Esperar pelo tempo de Deus. Eis o convite. Eis o chamado da fé. “Espere Israel no Senhor, pois no Senhor há misericórdia; nele, temos ampla redenção” (v7). Para o salmista não é suficiente guardar este chamado, guardar esta esperança apenas para si. O convite é estendido a toda Israel, a todo o povo, incluindo nós, comunidade de Cristo Jesus. Pois é especialmente em Cristo Jesus que Deus revela sua misericórdia e redenção. Na cruz, Jesus nos dá a liberdade de expressar nosso lamento e angústia. “Deus meu, Deus meu, porque me abandonaste?” (Mt 27.46). Estas são palavra de Jesus.

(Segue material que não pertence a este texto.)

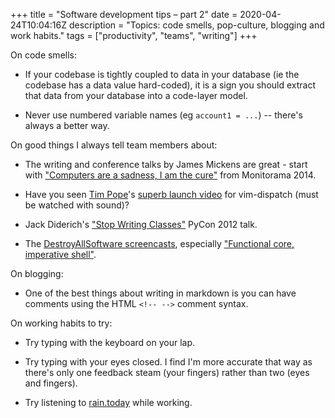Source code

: +++
title = "Software development tips – part 2"
date = 2020-04-24T10:04:16Z
description = "Topics: code smells, pop-culture, blogging and work habits."
tags = ["productivity", "teams", "writing"]
+++

On code smells:

- If your codebase is tightly coupled to data in your database (ie the codebase
  has a data value hard-coded), it is a sign you should extract that data from
  your database into a code-layer model.

- Never use numbered variable names (eg `account1 = ...`) -- there's always a better way.

On good things I always tell team members about:

- The writing and conference talks by James Mickens are great - start with ["Computers are a sadness, I am the cure"](https://vimeo.com/95066828) 
  from Monitorama 2014.

- Have you seen [Tim Pope](https://twitter.com/tpope)'s [superb launch video](https://vimeo.com/63116209) for vim-dispatch (must be watched with sound)?

- Jack Diderich's ["Stop Writing Classes"](https://www.youtube.com/watch?v=o9pEzgHorH0) PyCon 2012 talk.

- The [DestroyAllSoftware screencasts](https://www.destroyallsoftware.com/screencasts), especially ["Functional core, imperative shell"](https://www.destroyallsoftware.com/screencasts/catalog/functional-core-imperative-shell).

On blogging:

- One of the best things about writing in markdown is you can have comments
  using the HTML `<!-- -->` comment syntax.

On working habits to try:

- Try typing with the keyboard on your lap.

- Try typing with your eyes closed. I find I'm more accurate that way
  as there's only one feedback steam (your fingers) rather than
  two (eyes and fingers).

- Try listening to [rain.today](https://rain.today) while working.

<!--
Look there's one here!
-->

O próprio filho de Deus coloca estas palavras na boca das pessoas para que sejam palavra que Deus quer ouvir de nós. Por outro lado, o próprio filho de Deus sustenta o nosso grito de fé, “Deus meu, Deus meu, porque me desamparaste”. É o grito da fé que confessa e afirma a reconciliação, o amparo e salvação que vem de Deus. Queira Deus abrir nossos lábios para proclamar esta esperança e firmar o caminho certo para nossos passos. Amém.
 


Autor(a): P. Me. Alexander R. Busch
Âmbito: IECLB / Sinodo: Rio Paraná / Paróquia: Maripá (PR)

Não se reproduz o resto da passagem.